March 12, 1997|LARRY STEWART

A consumer's guide to the best and worst of sports media and merchandise. Ground rules: If it can be read, played, heard, observed, worn, viewed, dialed or downloaded, it's in play here.

What: Debut of Comedy Central's "Town Hall" series.

Topic: "What's Wrong With Sports in America?"

When: First showing tonight at 10.

This one-hour taped show is not to be confused with the live "Town Meeting: Sports in Black and White" special ESPN televised recently, following a powerful special on Jackie Robinson. The excellent ESPN show, with Ted Koppel as the host, was 100% serious.

This show, with Pat O'Brien as host, is neither 100% serious nor as light as something you'd expect to see on an all-comedy channel. The result is a haphazard show that never finds a niche.

Comedian Steve White, the "man in the bleachers" soliciting questions and responses from audience members, sort of sets the tone with this sarcastic quip: "I'll tell you what's wrong with sports in America. Too many black team owners, not enough black players."

The six-person panel includes comedian Jon Stewart and actor Jay Mohr, who played Tom Cruise's rival agent, Bob Sugar, in the movie "Jerry Maguire," so there are some laughs. Also on the panel are former Connecticut basketball star Rebecca Lobo, Green Bay Packer wide receiver Andre Rison, former relief pitcher Tug McGraw, and "The Fabulous Sports Babe" (Nanci Donnellan) of ESPN radio.

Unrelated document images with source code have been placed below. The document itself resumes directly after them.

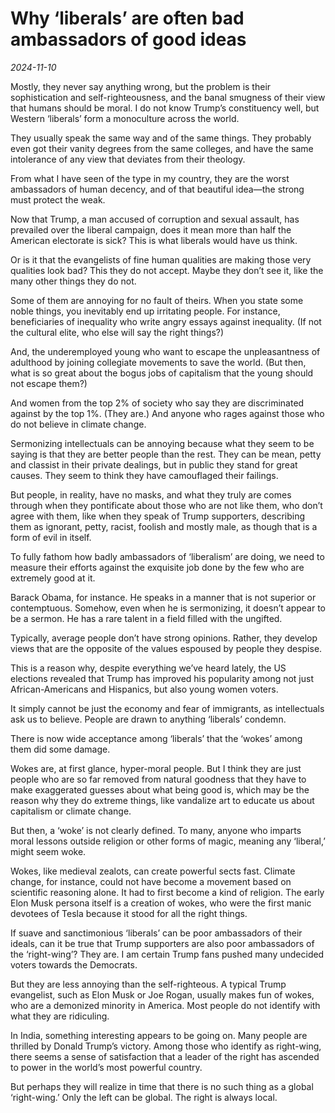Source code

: # Why ‘liberals’ are often bad ambassadors of good ideas

*2024-11-10*

Mostly, they never say anything wrong, but the problem is their
sophistication and self-righteousness, and the banal smugness of their
view that humans should be moral. I do not know Trump’s constituency
well, but Western ‘liberals’ form a monoculture across the world. 

They usually speak the same way and of the same things. They probably
even got their vanity degrees from the same colleges, and have the same
intolerance of any view that deviates from their theology. 

From what I have seen of the type in my country, they are the worst
ambassadors of human decency, and of that beautiful idea—the strong must
protect the weak.

Now that Trump, a man accused of corruption and sexual assault, has
prevailed over the liberal campaign, does it mean more than half the
American electorate is sick? This is what liberals would have us think. 

Or is it that the evangelists of fine human qualities are making those
very qualities look bad? This they do not accept. Maybe they don’t see
it, like the many other things they do not.

Some of them are annoying for no fault of theirs. When you state some
noble things, you inevitably end up irritating people. For instance,
beneficiaries of inequality who write angry essays against inequality.
(If not the cultural elite, who else will say the right things?) 

And, the underemployed young who want to escape the unpleasantness of
adulthood by joining collegiate movements to save the world. (But then,
what is so great about the bogus jobs of capitalism that the young
should not escape them?) 

And women from the top 2% of society who say they are discriminated
against by the top 1%. (They are.) And anyone who rages against those
who do not believe in climate change.

Sermonizing intellectuals can be annoying because what they seem to be
saying is that they are better people than the rest. They can be mean,
petty and classist in their private dealings, but in public they stand
for great causes. They seem to think they have camouflaged their
failings. 

But people, in reality, have no masks, and what they truly are comes
through when they pontificate about those who are not like them, who
don’t agree with them, like when they speak of Trump supporters,
describing them as ignorant, petty, racist, foolish and mostly male, as
though that is a form of evil in itself.

To fully fathom how badly ambassadors of ‘liberalism’ are doing, we need
to measure their efforts against the exquisite job done by the few who
are extremely good at it.

Barack Obama, for instance. He speaks in a manner that is not superior
or contemptuous. Somehow, even when he is sermonizing, it doesn’t appear
to be a sermon. He has a rare talent in a field filled with the
ungifted.

Typically, average people don’t have strong opinions. Rather, they
develop views that are the opposite of the values espoused by people
they despise.

This is a reason why, despite everything we’ve heard lately, the US
elections revealed that Trump has improved his popularity among not just
African-Americans and Hispanics, but also young women voters. 

It simply cannot be just the economy and fear of immigrants, as
intellectuals ask us to believe. People are drawn to anything ‘liberals’
condemn.

There is now wide acceptance among ‘liberals’ that the ‘wokes’ among
them did some damage.

Wokes are, at first glance, hyper-moral people. But I think they are
just people who are so far removed from natural goodness that they have
to make exaggerated guesses about what being good is, which may be the
reason why they do extreme things, like vandalize art to educate us
about capitalism or climate change.

But then, a ‘woke’ is not clearly defined. To many, anyone who imparts
moral lessons outside religion or other forms of magic, meaning any
‘liberal,’ might seem woke.

Wokes, like medieval zealots, can create powerful sects fast. Climate
change, for instance, could not have become a movement based on
scientific reasoning alone. It had to first become a kind of religion.
The early Elon Musk persona itself is a creation of wokes, who were the
first manic devotees of Tesla because it stood for all the right things.

If suave and sanctimonious ‘liberals’ can be poor ambassadors of their
ideals, can it be true that Trump supporters are also poor ambassadors
of the ‘right-wing’? They are. I am certain Trump fans pushed many
undecided voters towards the Democrats. 

But they are less annoying than the self-righteous. A typical Trump
evangelist, such as Elon Musk or Joe Rogan, usually makes fun of wokes,
who are a demonized minority in America. Most people do not identify
with what they are ridiculing.

In India, something interesting appears to be going on. Many people are
thrilled by Donald Trump’s victory. Among those who identify as
right-wing, there seems a sense of satisfaction that a leader of the
right has ascended to power in the world’s most powerful country.

But perhaps they will realize in time that there is no such thing as a
global ‘right-wing.’ Only the left can be global. The right is always
local.
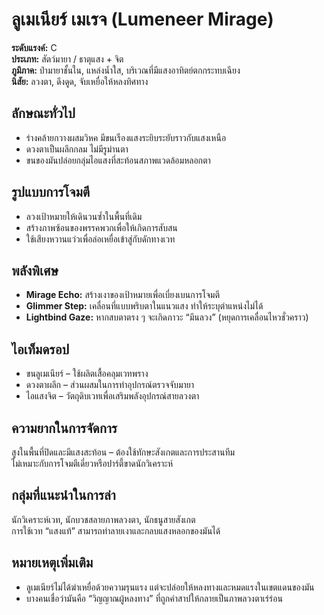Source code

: # ลูเมเนียร์ เมเรจ (Lumeneer Mirage)

**ระดับแรงค์:** C  
**ประเภท:** สัตว์มายา / ธาตุแสง + จิต  
**ภูมิภาค:** ป่ามายาชั้นใน, แหล่งน้ำใส, บริเวณที่มีแสงอาทิตย์ตกกระทบเฉียง  
**นิสัย:** ลวงตา, ดึงดูด, จับเหยื่อให้หลงทิศทาง

## ลักษณะทั่วไป
- ร่างคล้ายกวางผสมวิหค มีขนเรืองแสงระยิบระยับราวกับแสงเหนือ  
- ดวงตาเป็นผลึกกลม ไม่มีรูม่านตา  
- ขนของมันปล่อยกลุ่มไอแสงที่สะท้อนสภาพแวดล้อมหลอกตา

## รูปแบบการโจมตี
- ลวงเป้าหมายให้เดินวนซ้ำในพื้นที่เดิม  
- สร้างภาพซ้อนของพรรคพวกเพื่อให้เกิดการสับสน  
- ใช้เสียงหวานแว่วเพื่อล่อเหยื่อเข้าสู่กับดักทางเวท

## พลังพิเศษ
- **Mirage Echo:** สร้างเงาของเป้าหมายเพื่อเบี่ยงเบนการโจมตี  
- **Glimmer Step:** เคลื่อนที่แบบพริบตาในแนวแสง ทำให้ระบุตำแหน่งไม่ได้  
- **Lightbind Gaze:** หากสบตาตรง ๆ จะเกิดภาวะ “มึนลวง” (หยุดการเคลื่อนไหวชั่วคราว)

## ไอเท็มดรอป
- ขนลูเมเนียร์ – ใช้ผลิตเสื้อคลุมเวทพราง  
- ดวงตาผลึก – ส่วนผสมในการทำอุปกรณ์ตรวจจับมายา  
- ไอแสงจิต – วัตถุดิบเวทเพื่อเสริมพลังอุปกรณ์สายลวงตา

## ความยากในการจัดการ
สูงในพื้นที่ปิดและมีแสงสะท้อน – ต้องใช้ทักษะสังเกตและการประสานทีม  
ไม่เหมาะกับการโจมตีเดี่ยวหรือปาร์ตี้ขาดนักวิเคราะห์

## กลุ่มที่แนะนำในการล่า
นักวิเคราะห์เวท, นักบวชสลายภาพลวงตา, นักธนูสายสังเกต  
การใช้เวท “แสงแท้” สามารถทำลายเงาและกลบแสงหลอกของมันได้

## หมายเหตุเพิ่มเติม
- ลูเมเนียร์ไม่ได้ฆ่าเหยื่อด้วยความรุนแรง แต่จะปล่อยให้หลงทางและหมดแรงในเขตแดนของมัน  
- บางคนเชื่อว่ามันคือ “วิญญาณผู้หลงทาง” ที่ถูกคำสาปให้กลายเป็นภาพลวงตาเร่ร่อน
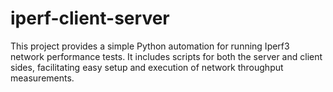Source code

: # iperf-client-server
This project provides a simple Python automation for running Iperf3 network performance tests. It includes scripts for both the server and client sides, facilitating easy setup and execution of network throughput measurements.
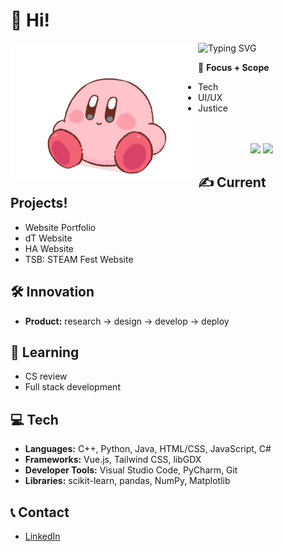 # 💌 Hi!
<p>
<img align="left" src="kirby.png" width="300px">

![Typing SVG](https://readme-typing-svg.demolab.com?font=Fira+Code&duration=3000&pause=1000&color=C598FF&random=false&width=435&lines=I'm+Allison+%F0%9F%92%8C;I'm+a+student%2C+developer%2C+%26+designer)

🌱 **Focus + Scope**
- Tech
- UI/UX
- Justice
</p>
<br><br>

<div align="center">
  <img src="https://github-readme-stats.vercel.app/api/top-langs/?username=imallison&layout=compact&theme=dark&langs_count=6&exclude_repo=books-data-analysis,grocery-in-one" width="320" />
  <img src="https://github-readme-stats.vercel.app/api?username=imallison&hide_title=false&hide_rank=false&show_icons=true&include_all_commits=true&count_private=true&disable_animations=false&theme=dark&locale=en&hide_border=false&order=1" width="420" />
</div>

## ✍️ Current Projects!
- Website Portfolio
- dT Website
- HA Website
- TSB: STEAM Fest Website

## 🛠️ Innovation
- **Product:** research → design → develop → deploy

## 📖 Learning
- CS review
- Full stack development<br>

## 💻 Tech
- **Languages:** C++, Python, Java, HTML/CSS, JavaScript, C#
- **Frameworks:** Vue.js, Tailwind CSS, libGDX
- **Developer Tools:** Visual Studio Code, PyCharm, Git
- **Libraries:** scikit-learn, pandas, NumPy, Matplotlib

## 📞 Contact
- [LinkedIn](https://www.linkedin.com/in/imallison)

<!---
allison-pham/allison-pham is a ✨ special ✨ repository because its `README.md` (this file) appears on your GitHub profile.
You can click the Preview link to take a look at your changes.

  ![Stats](https://github-readme-stats.vercel.app/api/top-langs/?username=imallison&layout=compact&theme=dark&langs_count=4)

<p align="left"> 
    <a href="https://www.python.org" target="_blank"> <img src="https://github.com/allison-pham/allison-pham/blob/main/python.png" alt="python" width="40" height="40"/> </a>
</p>
--->

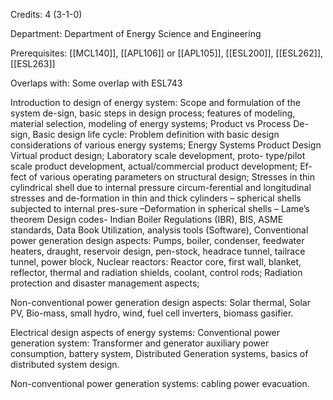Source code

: Credits: 4 (3-1-0)

Department: Department of Energy Science and Engineering

Prerequisites: [[MCL140]], [[APL106]] or [[APL105]], [[ESL200]], [[ESL262]], [[ESL263]]

Overlaps with: Some overlap with ESL743

Introduction to design of energy system: Scope and formulation of the system de-sign, basic steps in design process; features of modeling, material selection, modeling of energy systems; Product vs Process De-sign, Basic design life cycle: Problem definition with basic design considerations of various energy systems; Energy Systems Product Design Virtual product design; Laboratory scale development, proto- type/pilot scale product development, actual/commercial product development; Ef-fect of various operating parameters on structural design; Stresses in thin cylindrical shell due to internal pressure circum-ferential and longitudinal stresses and de-formation in thin and thick cylinders – spherical shells subjected to internal pres-sure –Deformation in spherical shells – Lame’s theorem Design codes- Indian Boiler Regulations (IBR), BIS, ASME standards, Data Book Utilization, analysis tools (Software), Conventional power generation design aspects: Pumps, boiler, condenser, feedwater heaters, draught, reservoir design, pen-stock, headrace tunnel, tailrace tunnel, power block, Nuclear reactors: Reactor core, first wall, blanket, reflector, thermal and radiation shields, coolant, control rods; Radiation protection and disaster management aspects;

Non-conventional power generation design aspects: Solar thermal, Solar PV, Bio-mass, small hydro, wind, fuel cell inverters, biomass gasifier.

Electrical design aspects of energy systems: Conventional power generation system: Transformer and generator auxiliary power consumption, battery system, Distributed Generation systems, basics of distributed system design.

Non-conventional power generation systems: cabling power evacuation.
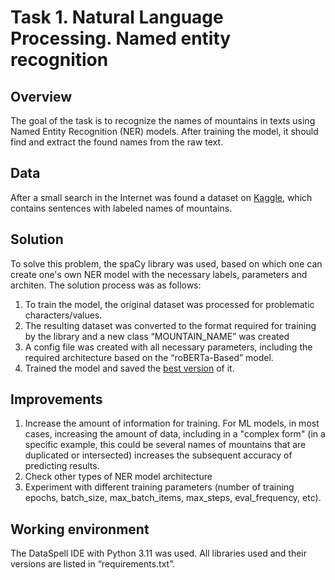 # Task 1. Natural Language Processing. Named entity recognition

## Overview

The goal of the task is to recognize the names of mountains in texts using Named Entity Recognition (NER) models. After training the model, it should find and extract the found names from the raw text.

## Data

After a small search in the Internet was found a dataset on [Kaggle](https://www.kaggle.com/datasets/geraygench/mountain-ner-dataset/data), which contains sentences with labeled names of mountains.

## Solution

To solve this problem, the spaCy library was used, based on which one can create one's own NER model with the necessary labels, parameters and architen.
The solution process was as follows:
1. To train the model, the original dataset was processed for problematic characters/values. 
2. The resulting dataset was converted to the format required for training by the library and a new class “MOUNTAIN_NAME” was created
3. A config file was created with all necessary parameters, including the required architecture based on the “roBERTa-Based” model.
4. Trained the model and saved the [best version](https://drive.google.com/drive/folders/1LpS08LlcjQAoGtePH7cQ7Ankeso5QuG2?usp=sharing) of it.

## Improvements

1. Increase the amount of information for training. For ML models, in most cases, increasing the amount of data, including in a "complex form" (in a specific example, this could be several names of mountains that are duplicated or intersected) increases the subsequent accuracy of predicting results.
2. Check other types of NER model architecture
3. Experiment with different training parameters (number of training epochs, batch_size, max_batch_items, max_steps, eval_frequency, etc).

## Working environment
The DataSpell IDE with Python 3.11 was used. All libraries used and their versions are listed in “requirements.txt”.
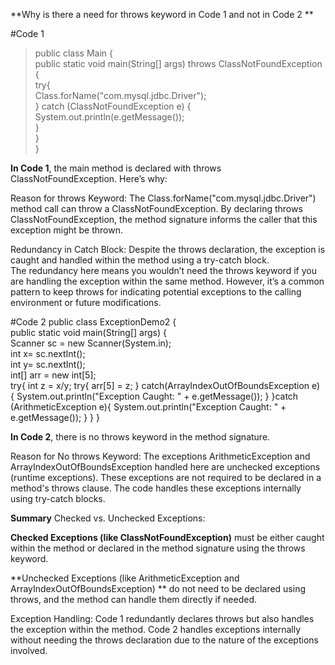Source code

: **Why is there a need for throws keyword in Code 1 and not in Code 2 **

#Code 1
>public class Main { <br>
>    public static void main(String[] args) throws ClassNotFoundException { <br>
>        try{ <br>
>           Class.forName("com.mysql.jdbc.Driver"); <br>
>        } catch (ClassNotFoundException e) { <br>
>           System.out.println(e.getMessage()); <br>
>        } <br>
>    } <br>
>} <br>

**In Code 1**, the main method is declared with throws ClassNotFoundException. Here’s why:

Reason for throws Keyword: The Class.forName("com.mysql.jdbc.Driver") method call can throw a ClassNotFoundException. 
By declaring throws ClassNotFoundException, the method signature informs the caller that this exception might be thrown.

Redundancy in Catch Block: Despite the throws declaration, the exception is caught and handled within the method using a try-catch block. \
The redundancy here means you wouldn’t need the throws keyword if you are handling the exception within the same method. However, it’s a common pattern to keep throws for indicating potential exceptions to the calling environment or future modifications.


#Code 2
public class ExceptionDemo2 { <br>
    public static void main(String[] args) {  
        Scanner sc = new Scanner(System.in);  
        int x= sc.nextInt();  
        int y= sc.nextInt();  
        int[] arr = new int[5];  
        try{
            int z = x/y;
            try{
                arr[5] = z;
            } catch(ArrayIndexOutOfBoundsException e) {
                System.out.println("Exception Caught: " + e.getMessage());
            }
        }catch (ArithmeticException e){
            System.out.println("Exception Caught: " + e.getMessage());
        }
    }
}

**In Code 2**, there is no throws keyword in the method signature.

Reason for No throws Keyword: The exceptions ArithmeticException and ArrayIndexOutOfBoundsException handled here are unchecked exceptions (runtime exceptions). 
These exceptions are not required to be declared in a method's throws clause. 
The code handles these exceptions internally using try-catch blocks.


**Summary**
Checked vs. Unchecked Exceptions:

**Checked Exceptions (like ClassNotFoundException)**
must be either caught within the method or declared in the method signature using the throws keyword.

**Unchecked Exceptions (like ArithmeticException and ArrayIndexOutOfBoundsException) **
do not need to be declared using throws, and the method can handle them directly if needed.

Exception Handling: 
Code 1 redundantly declares throws but also handles the exception within the method. 
Code 2 handles exceptions internally without needing the throws declaration due to the nature of the exceptions involved.
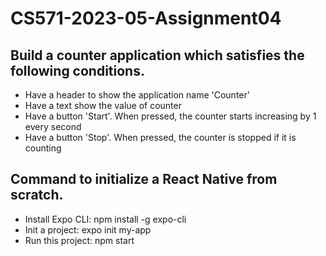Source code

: # CS571-2023-05-Assignment04

## Build a counter application which satisfies the following conditions.
- Have a header to show the application name 'Counter'
- Have a text show the value of counter
- Have a button 'Start'. When pressed, the counter starts increasing by 1 every second
- Have a button 'Stop'. When pressed, the counter is stopped if it is counting

## Command to initialize a React Native from scratch.
- Install Expo CLI: npm install -g expo-cli
- Init a project: expo init my-app
- Run this project: npm start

Collectively, they have a fairly serious discussion of such topics as:

--Unsportsmanlike conduct and bad behavior by pro athletes.

--Kids, and the problems surrounding young athletes and young fans.

--The Boys' Club--the lack of gender equality in sports.

--Media scrutiny, which Rison calls the biggest problem in sports.

O'Brien, as a "town meeting" host, is no Ted Koppel. And Comedy Central, in a weak attempt to deal with a serious topic, is no ESPN.